Random Forest for categorical Data

Hello
I have a categorical data- Doeas Knime has nodes that deal with such data for machine leanring or clustering ?

Best
Malik

Hi Malik,

If the values of each nominal/categorical variable are a few, I suggest to convert them to dummy variables and then use regular clustering methods on them.
For that you can use “One to Many” node and you may need to use “Domain Calculator” node before.

Armin

Hi @armingrudd
Thanks for your reply. Unfortunately, the nominal/categorical variable is about 100 ( i have it as numbers 0 to 99).
I have tried your approach, i got “WARN One to Many 3:198 column: index#59 has no possible values”.
I need that the classifier knows that this is categorical values and the distance between 3 and 7 is the same as 3 and 10.

Malik

Maybe this topic helps you in this case.

Armin

Dear @armingrudd
I just figure out that the H2O Random Forest node can deal with catogorical features.

Best
Malik

Hi malik
try “Domain Calculator” before “One to Many” node.

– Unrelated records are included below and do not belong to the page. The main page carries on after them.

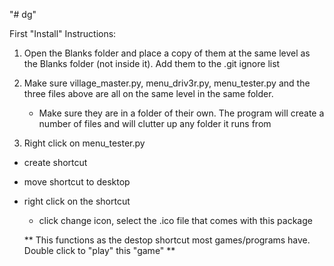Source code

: "# dg" 

First "Install" Instructions:

1) Open the Blanks folder and place a copy of them at the same level as the Blanks folder (not inside it). Add them to the .git ignore list
  




2) Make sure village_master.py, menu_driv3r.py, menu_tester.py and the three files above are all on the same level in the same folder. 
   - Make sure they are in a folder of their own. The program will create a number of files and will clutter up any folder it runs from




3) Right click on menu_tester.py
  - create shortcut
  - move shortcut to desktop
  - right click on the shortcut
    - click change icon, select the .ico file that comes with this package
    
    ** This functions as the destop shortcut most games/programs have. Double click to "play" this "game" **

In “Domain Calculator” node change value of “Restrict number of possible values” from 60 to 100 or more.
The problem is default value of number of possible values in categorical column. Default value is 60 for every categorical column. If your column contains more than 60 values, “Spec” will be not generated. If “Spec” is missing, “One to Many” node (and some other nodes) is unable to work with that column. The only way to generate missing “Spec” is “Domain Calculator” node.

Internally, the algorithm is also performing some kind of categorical → numeric encoding on categorical fields. You can configure the type of encoding within the node. However, similar encodings can be done with other KNIME nodes as well, in case you want to use other algorithms.

1 Like